Below are the records; copy each line in which "header" occurs.

___ Provided data

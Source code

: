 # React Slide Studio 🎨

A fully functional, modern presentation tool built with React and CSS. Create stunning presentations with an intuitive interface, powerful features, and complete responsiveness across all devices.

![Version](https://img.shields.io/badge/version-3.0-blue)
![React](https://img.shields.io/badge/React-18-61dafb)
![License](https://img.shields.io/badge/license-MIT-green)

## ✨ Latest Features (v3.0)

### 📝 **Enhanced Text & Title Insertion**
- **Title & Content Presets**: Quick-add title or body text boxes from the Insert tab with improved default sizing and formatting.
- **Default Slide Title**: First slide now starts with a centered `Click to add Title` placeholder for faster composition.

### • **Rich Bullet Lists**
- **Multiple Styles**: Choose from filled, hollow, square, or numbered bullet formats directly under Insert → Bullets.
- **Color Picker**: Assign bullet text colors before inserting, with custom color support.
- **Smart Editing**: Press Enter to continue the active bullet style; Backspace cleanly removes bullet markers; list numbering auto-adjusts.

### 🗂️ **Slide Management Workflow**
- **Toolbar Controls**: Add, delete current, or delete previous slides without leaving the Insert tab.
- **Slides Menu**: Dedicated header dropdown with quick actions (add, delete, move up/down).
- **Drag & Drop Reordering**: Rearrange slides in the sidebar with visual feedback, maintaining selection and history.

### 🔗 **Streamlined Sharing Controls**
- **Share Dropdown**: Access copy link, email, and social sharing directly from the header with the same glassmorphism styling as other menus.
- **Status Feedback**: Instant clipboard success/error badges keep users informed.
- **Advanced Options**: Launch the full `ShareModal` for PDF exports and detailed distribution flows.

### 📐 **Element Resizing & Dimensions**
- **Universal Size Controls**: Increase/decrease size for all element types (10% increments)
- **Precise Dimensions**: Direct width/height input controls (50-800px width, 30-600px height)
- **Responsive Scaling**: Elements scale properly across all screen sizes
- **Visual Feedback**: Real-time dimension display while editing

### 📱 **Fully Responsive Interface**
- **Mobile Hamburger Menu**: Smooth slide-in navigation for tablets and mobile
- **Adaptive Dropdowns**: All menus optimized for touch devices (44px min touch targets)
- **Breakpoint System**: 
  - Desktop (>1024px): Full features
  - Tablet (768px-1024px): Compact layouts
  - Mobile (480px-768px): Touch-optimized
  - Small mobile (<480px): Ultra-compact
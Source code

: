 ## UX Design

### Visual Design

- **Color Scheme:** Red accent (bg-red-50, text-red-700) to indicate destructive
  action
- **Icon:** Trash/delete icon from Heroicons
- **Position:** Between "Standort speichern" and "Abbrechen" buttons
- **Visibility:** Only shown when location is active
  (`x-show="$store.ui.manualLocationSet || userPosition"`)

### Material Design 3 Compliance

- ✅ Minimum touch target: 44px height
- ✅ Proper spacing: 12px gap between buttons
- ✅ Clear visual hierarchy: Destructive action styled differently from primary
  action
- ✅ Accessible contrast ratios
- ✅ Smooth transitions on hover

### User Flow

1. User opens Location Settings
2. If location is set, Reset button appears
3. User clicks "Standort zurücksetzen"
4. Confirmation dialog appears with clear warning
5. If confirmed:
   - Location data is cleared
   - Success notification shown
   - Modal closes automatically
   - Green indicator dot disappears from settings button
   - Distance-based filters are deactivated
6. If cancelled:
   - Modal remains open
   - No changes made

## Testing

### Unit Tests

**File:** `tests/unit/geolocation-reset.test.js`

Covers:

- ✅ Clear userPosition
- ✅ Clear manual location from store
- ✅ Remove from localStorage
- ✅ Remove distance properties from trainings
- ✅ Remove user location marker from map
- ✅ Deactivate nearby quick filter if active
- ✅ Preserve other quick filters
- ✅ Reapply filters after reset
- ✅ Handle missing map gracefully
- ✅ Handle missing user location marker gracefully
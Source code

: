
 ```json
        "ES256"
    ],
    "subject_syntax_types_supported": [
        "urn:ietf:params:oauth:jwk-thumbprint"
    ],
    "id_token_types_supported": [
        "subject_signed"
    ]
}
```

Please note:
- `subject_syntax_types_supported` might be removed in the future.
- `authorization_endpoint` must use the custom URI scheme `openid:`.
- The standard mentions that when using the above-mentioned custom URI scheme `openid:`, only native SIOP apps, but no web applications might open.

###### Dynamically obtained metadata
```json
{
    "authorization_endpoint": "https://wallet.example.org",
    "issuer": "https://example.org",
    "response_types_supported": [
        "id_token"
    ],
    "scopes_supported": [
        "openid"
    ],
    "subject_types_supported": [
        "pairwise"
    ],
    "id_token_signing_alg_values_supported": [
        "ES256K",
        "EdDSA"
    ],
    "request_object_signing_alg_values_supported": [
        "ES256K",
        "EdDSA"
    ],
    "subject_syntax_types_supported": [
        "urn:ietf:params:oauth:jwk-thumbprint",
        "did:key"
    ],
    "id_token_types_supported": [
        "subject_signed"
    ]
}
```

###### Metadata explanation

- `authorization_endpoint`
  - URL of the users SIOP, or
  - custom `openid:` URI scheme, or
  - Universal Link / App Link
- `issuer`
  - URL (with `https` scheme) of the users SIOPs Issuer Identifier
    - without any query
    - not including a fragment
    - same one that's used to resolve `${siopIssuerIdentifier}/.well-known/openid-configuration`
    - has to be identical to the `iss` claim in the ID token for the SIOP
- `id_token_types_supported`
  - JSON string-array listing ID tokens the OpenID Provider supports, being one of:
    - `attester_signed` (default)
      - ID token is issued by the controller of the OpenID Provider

______

▸ **Your solution**:
- **Slides Menu**: Dedicated header dropdown with quick actions (add, delete, move up/down).
- **Share Dropdown**: Access copy link, email, and social sharing directly from the header with the same glassmorphism styling as other menus.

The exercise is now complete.